Start of Block
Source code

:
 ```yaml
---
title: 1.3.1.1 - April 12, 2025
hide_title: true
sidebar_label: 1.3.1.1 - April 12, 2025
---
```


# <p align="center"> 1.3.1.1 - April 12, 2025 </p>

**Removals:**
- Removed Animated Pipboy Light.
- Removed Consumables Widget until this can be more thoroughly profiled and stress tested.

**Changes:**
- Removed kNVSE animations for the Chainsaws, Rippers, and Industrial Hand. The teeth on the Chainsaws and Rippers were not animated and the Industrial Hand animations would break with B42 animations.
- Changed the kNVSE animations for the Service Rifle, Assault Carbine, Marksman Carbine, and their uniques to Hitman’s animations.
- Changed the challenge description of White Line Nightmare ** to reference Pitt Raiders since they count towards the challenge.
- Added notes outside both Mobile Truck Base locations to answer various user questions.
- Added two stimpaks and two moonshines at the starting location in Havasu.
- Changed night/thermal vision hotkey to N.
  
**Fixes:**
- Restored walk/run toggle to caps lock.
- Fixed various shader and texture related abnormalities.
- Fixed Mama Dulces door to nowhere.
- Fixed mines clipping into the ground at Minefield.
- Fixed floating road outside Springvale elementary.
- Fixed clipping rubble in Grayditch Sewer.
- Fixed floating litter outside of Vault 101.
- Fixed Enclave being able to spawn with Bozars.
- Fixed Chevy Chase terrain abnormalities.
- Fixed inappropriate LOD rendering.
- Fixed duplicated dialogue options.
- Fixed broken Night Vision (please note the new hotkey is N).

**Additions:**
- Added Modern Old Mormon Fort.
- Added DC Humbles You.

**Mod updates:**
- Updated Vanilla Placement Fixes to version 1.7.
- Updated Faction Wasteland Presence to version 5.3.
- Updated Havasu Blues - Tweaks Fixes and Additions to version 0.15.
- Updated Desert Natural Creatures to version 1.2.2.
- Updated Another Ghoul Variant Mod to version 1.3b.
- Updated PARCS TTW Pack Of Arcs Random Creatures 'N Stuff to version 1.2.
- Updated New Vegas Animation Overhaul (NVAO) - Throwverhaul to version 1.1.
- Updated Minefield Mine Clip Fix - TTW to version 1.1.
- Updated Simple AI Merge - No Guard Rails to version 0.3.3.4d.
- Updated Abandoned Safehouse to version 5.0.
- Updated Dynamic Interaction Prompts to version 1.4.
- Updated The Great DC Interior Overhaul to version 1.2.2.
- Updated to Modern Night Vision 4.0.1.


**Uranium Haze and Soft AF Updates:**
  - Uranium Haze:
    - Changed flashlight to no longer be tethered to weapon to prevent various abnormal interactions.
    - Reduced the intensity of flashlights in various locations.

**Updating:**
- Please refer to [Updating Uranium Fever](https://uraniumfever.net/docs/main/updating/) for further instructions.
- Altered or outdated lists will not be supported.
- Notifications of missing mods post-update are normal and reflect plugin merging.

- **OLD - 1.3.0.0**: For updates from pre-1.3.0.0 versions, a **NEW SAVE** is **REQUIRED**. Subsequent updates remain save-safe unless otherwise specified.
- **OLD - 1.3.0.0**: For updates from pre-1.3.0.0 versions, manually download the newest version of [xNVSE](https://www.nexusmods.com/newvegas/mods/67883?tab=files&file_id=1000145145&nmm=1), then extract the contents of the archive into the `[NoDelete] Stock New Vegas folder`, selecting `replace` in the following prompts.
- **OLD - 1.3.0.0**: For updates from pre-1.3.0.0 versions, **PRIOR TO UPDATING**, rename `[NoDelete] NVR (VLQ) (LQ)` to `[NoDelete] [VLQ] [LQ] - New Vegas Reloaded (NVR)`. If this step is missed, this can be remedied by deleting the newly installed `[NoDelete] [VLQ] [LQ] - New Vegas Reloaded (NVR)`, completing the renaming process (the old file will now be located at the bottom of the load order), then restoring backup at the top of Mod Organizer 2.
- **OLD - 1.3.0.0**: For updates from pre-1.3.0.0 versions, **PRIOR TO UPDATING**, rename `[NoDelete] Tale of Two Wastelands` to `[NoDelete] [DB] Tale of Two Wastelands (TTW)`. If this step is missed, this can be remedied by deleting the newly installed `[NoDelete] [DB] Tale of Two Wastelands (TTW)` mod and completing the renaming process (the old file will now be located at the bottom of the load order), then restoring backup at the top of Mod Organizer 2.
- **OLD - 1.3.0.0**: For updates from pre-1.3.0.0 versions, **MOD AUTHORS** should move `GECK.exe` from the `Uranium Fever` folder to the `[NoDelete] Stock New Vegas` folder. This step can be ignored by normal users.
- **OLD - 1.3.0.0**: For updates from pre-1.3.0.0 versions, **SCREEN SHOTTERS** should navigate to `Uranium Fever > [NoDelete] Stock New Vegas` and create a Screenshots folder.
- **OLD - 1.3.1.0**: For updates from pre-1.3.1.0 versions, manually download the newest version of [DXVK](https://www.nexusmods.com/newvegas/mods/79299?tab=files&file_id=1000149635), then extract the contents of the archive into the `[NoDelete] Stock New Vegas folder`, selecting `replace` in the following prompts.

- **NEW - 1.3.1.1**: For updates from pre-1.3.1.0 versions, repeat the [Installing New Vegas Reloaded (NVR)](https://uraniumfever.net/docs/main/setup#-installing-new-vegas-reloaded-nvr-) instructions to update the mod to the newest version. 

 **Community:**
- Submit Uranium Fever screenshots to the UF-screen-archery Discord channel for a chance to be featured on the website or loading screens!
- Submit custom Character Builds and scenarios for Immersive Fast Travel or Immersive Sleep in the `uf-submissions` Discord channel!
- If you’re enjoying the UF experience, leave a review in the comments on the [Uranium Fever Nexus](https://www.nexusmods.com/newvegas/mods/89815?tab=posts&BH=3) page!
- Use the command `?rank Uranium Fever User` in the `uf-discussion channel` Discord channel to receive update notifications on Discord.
End of Block
The problem =
Once you have read the listing above, set it down again without alteration.

Answer to this problem =
Source code

:
 ```yaml
---
title: 1.3.1.1 - April 12, 2025
hide_title: true
sidebar_label: 1.3.1.1 - April 12, 2025
---
```


# <p align="center"> 1.3.1.1 - April 12, 2025 </p>

**Removals:**
- Removed Animated Pipboy Light.
- Removed Consumables Widget until this can be more thoroughly profiled and stress tested.

**Changes:**
- Removed kNVSE animations for the Chainsaws, Rippers, and Industrial Hand. The teeth on the Chainsaws and Rippers were not animated and the Industrial Hand animations would break with B42 animations.
- Changed the kNVSE animations for the Service Rifle, Assault Carbine, Marksman Carbine, and their uniques to Hitman’s animations.
- Changed the challenge description of White Line Nightmare ** to reference Pitt Raiders since they count towards the challenge.
- Added notes outside both Mobile Truck Base locations to answer various user questions.
- Added two stimpaks and two moonshines at the starting location in Havasu.
- Changed night/thermal vision hotkey to N.
  
**Fixes:**
- Restored walk/run toggle to caps lock.
- Fixed various shader and texture related abnormalities.
- Fixed Mama Dulces door to nowhere.
- Fixed mines clipping into the ground at Minefield.
- Fixed floating road outside Springvale elementary.
- Fixed clipping rubble in Grayditch Sewer.
- Fixed floating litter outside of Vault 101.
- Fixed Enclave being able to spawn with Bozars.
- Fixed Chevy Chase terrain abnormalities.
- Fixed inappropriate LOD rendering.
- Fixed duplicated dialogue options.
- Fixed broken Night Vision (please note the new hotkey is N).

**Additions:**
- Added Modern Old Mormon Fort.
- Added DC Humbles You.

**Mod updates:**
- Updated Vanilla Placement Fixes to version 1.7.
- Updated Faction Wasteland Presence to version 5.3.
- Updated Havasu Blues - Tweaks Fixes and Additions to version 0.15.
- Updated Desert Natural Creatures to version 1.2.2.
- Updated Another Ghoul Variant Mod to version 1.3b.
- Updated PARCS TTW Pack Of Arcs Random Creatures 'N Stuff to version 1.2.
- Updated New Vegas Animation Overhaul (NVAO) - Throwverhaul to version 1.1.
- Updated Minefield Mine Clip Fix - TTW to version 1.1.
- Updated Simple AI Merge - No Guard Rails to version 0.3.3.4d.
- Updated Abandoned Safehouse to version 5.0.
- Updated Dynamic Interaction Prompts to version 1.4.
- Updated The Great DC Interior Overhaul to version 1.2.2.
- Updated to Modern Night Vision 4.0.1.


**Uranium Haze and Soft AF Updates:**
  - Uranium Haze:
    - Changed flashlight to no longer be tethered to weapon to prevent various abnormal interactions.
    - Reduced the intensity of flashlights in various locations.

**Updating:**
- Please refer to [Updating Uranium Fever](https://uraniumfever.net/docs/main/updating/) for further instructions.
- Altered or outdated lists will not be supported.
- Notifications of missing mods post-update are normal and reflect plugin merging.

- **OLD - 1.3.0.0**: For updates from pre-1.3.0.0 versions, a **NEW SAVE** is **REQUIRED**. Subsequent updates remain save-safe unless otherwise specified.
- **OLD - 1.3.0.0**: For updates from pre-1.3.0.0 versions, manually download the newest version of [xNVSE](https://www.nexusmods.com/newvegas/mods/67883?tab=files&file_id=1000145145&nmm=1), then extract the contents of the archive into the `[NoDelete] Stock New Vegas folder`, selecting `replace` in the following prompts.
- **OLD - 1.3.0.0**: For updates from pre-1.3.0.0 versions, **PRIOR TO UPDATING**, rename `[NoDelete] NVR (VLQ) (LQ)` to `[NoDelete] [VLQ] [LQ] - New Vegas Reloaded (NVR)`. If this step is missed, this can be remedied by deleting the newly installed `[NoDelete] [VLQ] [LQ] - New Vegas Reloaded (NVR)`, completing the renaming process (the old file will now be located at the bottom of the load order), then restoring backup at the top of Mod Organizer 2.
- **OLD - 1.3.0.0**: For updates from pre-1.3.0.0 versions, **PRIOR TO UPDATING**, rename `[NoDelete] Tale of Two Wastelands` to `[NoDelete] [DB] Tale of Two Wastelands (TTW)`. If this step is missed, this can be remedied by deleting the newly installed `[NoDelete] [DB] Tale of Two Wastelands (TTW)` mod and completing the renaming process (the old file will now be located at the bottom of the load order), then restoring backup at the top of Mod Organizer 2.
- **OLD - 1.3.0.0**: For updates from pre-1.3.0.0 versions, **MOD AUTHORS** should move `GECK.exe` from the `Uranium Fever` folder to the `[NoDelete] Stock New Vegas` folder. This step can be ignored by normal users.
- **OLD - 1.3.0.0**: For updates from pre-1.3.0.0 versions, **SCREEN SHOTTERS** should navigate to `Uranium Fever > [NoDelete] Stock New Vegas` and create a Screenshots folder.
- **OLD - 1.3.1.0**: For updates from pre-1.3.1.0 versions, manually download the newest version of [DXVK](https://www.nexusmods.com/newvegas/mods/79299?tab=files&file_id=1000149635), then extract the contents of the archive into the `[NoDelete] Stock New Vegas folder`, selecting `replace` in the following prompts.

- **NEW - 1.3.1.1**: For updates from pre-1.3.1.0 versions, repeat the [Installing New Vegas Reloaded (NVR)](https://uraniumfever.net/docs/main/setup#-installing-new-vegas-reloaded-nvr-) instructions to update the mod to the newest version. 

 **Community:**
- Submit Uranium Fever screenshots to the UF-screen-archery Discord channel for a chance to be featured on the website or loading screens!
- Submit custom Character Builds and scenarios for Immersive Fast Travel or Immersive Sleep in the `uf-submissions` Discord channel!
- If you’re enjoying the UF experience, leave a review in the comments on the [Uranium Fever Nexus](https://www.nexusmods.com/newvegas/mods/89815?tab=posts&BH=3) page!
- Use the command `?rank Uranium Fever User` in the `uf-discussion channel` Discord channel to receive update notifications on Discord.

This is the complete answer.